When you reach the records, transcribe all of them exactly.

**RECORDS FOR THE EXERCISE:**
• • •
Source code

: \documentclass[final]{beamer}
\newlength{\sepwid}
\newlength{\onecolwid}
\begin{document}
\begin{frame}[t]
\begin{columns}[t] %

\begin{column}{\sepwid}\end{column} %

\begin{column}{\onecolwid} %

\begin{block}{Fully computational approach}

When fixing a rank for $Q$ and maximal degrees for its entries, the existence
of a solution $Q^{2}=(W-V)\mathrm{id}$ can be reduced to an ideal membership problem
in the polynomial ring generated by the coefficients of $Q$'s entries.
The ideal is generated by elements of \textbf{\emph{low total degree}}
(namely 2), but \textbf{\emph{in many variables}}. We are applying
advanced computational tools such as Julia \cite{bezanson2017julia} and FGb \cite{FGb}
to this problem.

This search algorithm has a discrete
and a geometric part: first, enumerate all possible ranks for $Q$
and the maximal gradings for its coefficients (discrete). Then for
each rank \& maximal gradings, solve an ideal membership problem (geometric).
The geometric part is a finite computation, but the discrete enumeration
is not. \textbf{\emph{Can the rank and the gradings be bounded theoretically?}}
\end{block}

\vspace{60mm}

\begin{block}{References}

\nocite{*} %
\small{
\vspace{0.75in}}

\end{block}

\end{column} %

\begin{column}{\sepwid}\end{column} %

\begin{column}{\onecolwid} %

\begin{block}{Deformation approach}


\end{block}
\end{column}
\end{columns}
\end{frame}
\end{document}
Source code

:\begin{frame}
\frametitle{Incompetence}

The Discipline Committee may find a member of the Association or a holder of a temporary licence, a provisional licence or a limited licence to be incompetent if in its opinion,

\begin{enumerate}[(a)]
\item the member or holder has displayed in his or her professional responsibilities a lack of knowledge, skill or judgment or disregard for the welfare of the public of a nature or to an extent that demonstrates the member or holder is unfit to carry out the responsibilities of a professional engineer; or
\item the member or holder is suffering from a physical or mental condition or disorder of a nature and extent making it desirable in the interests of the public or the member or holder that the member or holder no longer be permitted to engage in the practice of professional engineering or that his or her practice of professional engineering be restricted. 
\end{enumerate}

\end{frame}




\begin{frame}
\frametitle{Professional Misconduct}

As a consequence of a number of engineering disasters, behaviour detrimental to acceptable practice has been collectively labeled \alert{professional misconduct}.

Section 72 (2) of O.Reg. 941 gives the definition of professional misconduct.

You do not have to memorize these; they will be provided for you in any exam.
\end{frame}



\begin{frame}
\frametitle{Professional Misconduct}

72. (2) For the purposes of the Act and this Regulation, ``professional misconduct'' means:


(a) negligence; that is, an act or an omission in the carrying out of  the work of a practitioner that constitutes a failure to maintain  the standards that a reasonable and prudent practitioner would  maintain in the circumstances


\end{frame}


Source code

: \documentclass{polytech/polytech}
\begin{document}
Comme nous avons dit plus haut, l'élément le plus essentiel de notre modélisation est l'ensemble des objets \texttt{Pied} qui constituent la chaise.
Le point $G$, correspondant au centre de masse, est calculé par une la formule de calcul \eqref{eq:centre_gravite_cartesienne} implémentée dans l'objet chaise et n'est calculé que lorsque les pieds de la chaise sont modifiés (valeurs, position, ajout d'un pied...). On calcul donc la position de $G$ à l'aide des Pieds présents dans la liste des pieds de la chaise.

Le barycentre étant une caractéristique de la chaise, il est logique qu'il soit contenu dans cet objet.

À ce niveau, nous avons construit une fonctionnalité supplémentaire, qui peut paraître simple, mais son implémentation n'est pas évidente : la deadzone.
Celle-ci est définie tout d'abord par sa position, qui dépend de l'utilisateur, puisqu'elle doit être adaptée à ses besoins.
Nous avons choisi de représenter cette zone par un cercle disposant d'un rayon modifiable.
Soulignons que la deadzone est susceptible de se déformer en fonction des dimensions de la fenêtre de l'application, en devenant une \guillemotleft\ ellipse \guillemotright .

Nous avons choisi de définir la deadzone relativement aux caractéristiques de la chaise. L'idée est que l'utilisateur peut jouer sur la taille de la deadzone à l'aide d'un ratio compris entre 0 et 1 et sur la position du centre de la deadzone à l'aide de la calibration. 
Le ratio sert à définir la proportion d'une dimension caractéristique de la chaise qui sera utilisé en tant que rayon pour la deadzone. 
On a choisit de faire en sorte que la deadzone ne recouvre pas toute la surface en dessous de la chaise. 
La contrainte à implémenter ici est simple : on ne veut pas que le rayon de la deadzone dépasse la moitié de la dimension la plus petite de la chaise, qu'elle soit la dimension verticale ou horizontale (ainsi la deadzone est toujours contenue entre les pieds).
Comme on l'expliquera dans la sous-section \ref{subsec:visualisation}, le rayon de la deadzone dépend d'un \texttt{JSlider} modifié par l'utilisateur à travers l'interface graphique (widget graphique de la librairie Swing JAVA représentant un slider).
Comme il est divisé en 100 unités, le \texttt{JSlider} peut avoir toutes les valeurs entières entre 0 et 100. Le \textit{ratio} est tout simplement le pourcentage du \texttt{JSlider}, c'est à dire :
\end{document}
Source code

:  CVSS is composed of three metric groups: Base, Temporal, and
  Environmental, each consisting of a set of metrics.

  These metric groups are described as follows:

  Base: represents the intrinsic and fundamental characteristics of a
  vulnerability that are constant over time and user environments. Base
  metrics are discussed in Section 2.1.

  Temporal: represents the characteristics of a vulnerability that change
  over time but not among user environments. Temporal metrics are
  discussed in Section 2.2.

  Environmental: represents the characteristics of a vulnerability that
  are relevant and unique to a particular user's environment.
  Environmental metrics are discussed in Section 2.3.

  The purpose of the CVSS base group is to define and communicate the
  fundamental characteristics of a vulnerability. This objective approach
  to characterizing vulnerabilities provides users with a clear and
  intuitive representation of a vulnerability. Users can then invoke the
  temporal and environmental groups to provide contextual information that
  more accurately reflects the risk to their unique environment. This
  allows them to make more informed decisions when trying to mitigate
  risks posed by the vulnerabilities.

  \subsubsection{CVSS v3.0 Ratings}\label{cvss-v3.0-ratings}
• • •
**ANSWER TO THIS EXERCISE:**
Source code

: \documentclass[final]{beamer}
\newlength{\sepwid}
\newlength{\onecolwid}
\begin{document}
\begin{frame}[t]
\begin{columns}[t] %

\begin{column}{\sepwid}\end{column} %

\begin{column}{\onecolwid} %

\begin{block}{Fully computational approach}

When fixing a rank for $Q$ and maximal degrees for its entries, the existence
of a solution $Q^{2}=(W-V)\mathrm{id}$ can be reduced to an ideal membership problem
in the polynomial ring generated by the coefficients of $Q$'s entries.
The ideal is generated by elements of \textbf{\emph{low total degree}}
(namely 2), but \textbf{\emph{in many variables}}. We are applying
advanced computational tools such as Julia \cite{bezanson2017julia} and FGb \cite{FGb}
to this problem.

This search algorithm has a discrete
and a geometric part: first, enumerate all possible ranks for $Q$
and the maximal gradings for its coefficients (discrete). Then for
each rank \& maximal gradings, solve an ideal membership problem (geometric).
The geometric part is a finite computation, but the discrete enumeration
is not. \textbf{\emph{Can the rank and the gradings be bounded theoretically?}}
\end{block}

\vspace{60mm}

\begin{block}{References}

\nocite{*} %
\small{
\vspace{0.75in}}

\end{block}

\end{column} %

\begin{column}{\sepwid}\end{column} %

\begin{column}{\onecolwid} %

\begin{block}{Deformation approach}


\end{block}
\end{column}
\end{columns}
\end{frame}
\end{document}
Source code

:\begin{frame}
\frametitle{Incompetence}

The Discipline Committee may find a member of the Association or a holder of a temporary licence, a provisional licence or a limited licence to be incompetent if in its opinion,

\begin{enumerate}[(a)]
\item the member or holder has displayed in his or her professional responsibilities a lack of knowledge, skill or judgment or disregard for the welfare of the public of a nature or to an extent that demonstrates the member or holder is unfit to carry out the responsibilities of a professional engineer; or
\item the member or holder is suffering from a physical or mental condition or disorder of a nature and extent making it desirable in the interests of the public or the member or holder that the member or holder no longer be permitted to engage in the practice of professional engineering or that his or her practice of professional engineering be restricted. 
\end{enumerate}

\end{frame}




\begin{frame}
\frametitle{Professional Misconduct}

As a consequence of a number of engineering disasters, behaviour detrimental to acceptable practice has been collectively labeled \alert{professional misconduct}.

Section 72 (2) of O.Reg. 941 gives the definition of professional misconduct.

You do not have to memorize these; they will be provided for you in any exam.
\end{frame}



\begin{frame}
\frametitle{Professional Misconduct}

72. (2) For the purposes of the Act and this Regulation, ``professional misconduct'' means:


(a) negligence; that is, an act or an omission in the carrying out of  the work of a practitioner that constitutes a failure to maintain  the standards that a reasonable and prudent practitioner would  maintain in the circumstances


\end{frame}


Source code

: \documentclass{polytech/polytech}
\begin{document}
Comme nous avons dit plus haut, l'élément le plus essentiel de notre modélisation est l'ensemble des objets \texttt{Pied} qui constituent la chaise.
Le point $G$, correspondant au centre de masse, est calculé par une la formule de calcul \eqref{eq:centre_gravite_cartesienne} implémentée dans l'objet chaise et n'est calculé que lorsque les pieds de la chaise sont modifiés (valeurs, position, ajout d'un pied...). On calcul donc la position de $G$ à l'aide des Pieds présents dans la liste des pieds de la chaise.

Le barycentre étant une caractéristique de la chaise, il est logique qu'il soit contenu dans cet objet.

À ce niveau, nous avons construit une fonctionnalité supplémentaire, qui peut paraître simple, mais son implémentation n'est pas évidente : la deadzone.
Celle-ci est définie tout d'abord par sa position, qui dépend de l'utilisateur, puisqu'elle doit être adaptée à ses besoins.
Nous avons choisi de représenter cette zone par un cercle disposant d'un rayon modifiable.
Soulignons que la deadzone est susceptible de se déformer en fonction des dimensions de la fenêtre de l'application, en devenant une \guillemotleft\ ellipse \guillemotright .

Nous avons choisi de définir la deadzone relativement aux caractéristiques de la chaise. L'idée est que l'utilisateur peut jouer sur la taille de la deadzone à l'aide d'un ratio compris entre 0 et 1 et sur la position du centre de la deadzone à l'aide de la calibration. 
Le ratio sert à définir la proportion d'une dimension caractéristique de la chaise qui sera utilisé en tant que rayon pour la deadzone. 
On a choisit de faire en sorte que la deadzone ne recouvre pas toute la surface en dessous de la chaise. 
La contrainte à implémenter ici est simple : on ne veut pas que le rayon de la deadzone dépasse la moitié de la dimension la plus petite de la chaise, qu'elle soit la dimension verticale ou horizontale (ainsi la deadzone est toujours contenue entre les pieds).
Comme on l'expliquera dans la sous-section \ref{subsec:visualisation}, le rayon de la deadzone dépend d'un \texttt{JSlider} modifié par l'utilisateur à travers l'interface graphique (widget graphique de la librairie Swing JAVA représentant un slider).
Comme il est divisé en 100 unités, le \texttt{JSlider} peut avoir toutes les valeurs entières entre 0 et 100. Le \textit{ratio} est tout simplement le pourcentage du \texttt{JSlider}, c'est à dire :
\end{document}
Source code

:  CVSS is composed of three metric groups: Base, Temporal, and
  Environmental, each consisting of a set of metrics.

  These metric groups are described as follows:

  Base: represents the intrinsic and fundamental characteristics of a
  vulnerability that are constant over time and user environments. Base
  metrics are discussed in Section 2.1.

  Temporal: represents the characteristics of a vulnerability that change
  over time but not among user environments. Temporal metrics are
  discussed in Section 2.2.

  Environmental: represents the characteristics of a vulnerability that
  are relevant and unique to a particular user's environment.
  Environmental metrics are discussed in Section 2.3.

  The purpose of the CVSS base group is to define and communicate the
  fundamental characteristics of a vulnerability. This objective approach
  to characterizing vulnerabilities provides users with a clear and
  intuitive representation of a vulnerability. Users can then invoke the
  temporal and environmental groups to provide contextual information that
  more accurately reflects the risk to their unique environment. This
  allows them to make more informed decisions when trying to mitigate
  risks posed by the vulnerabilities.

  \subsubsection{CVSS v3.0 Ratings}\label{cvss-v3.0-ratings}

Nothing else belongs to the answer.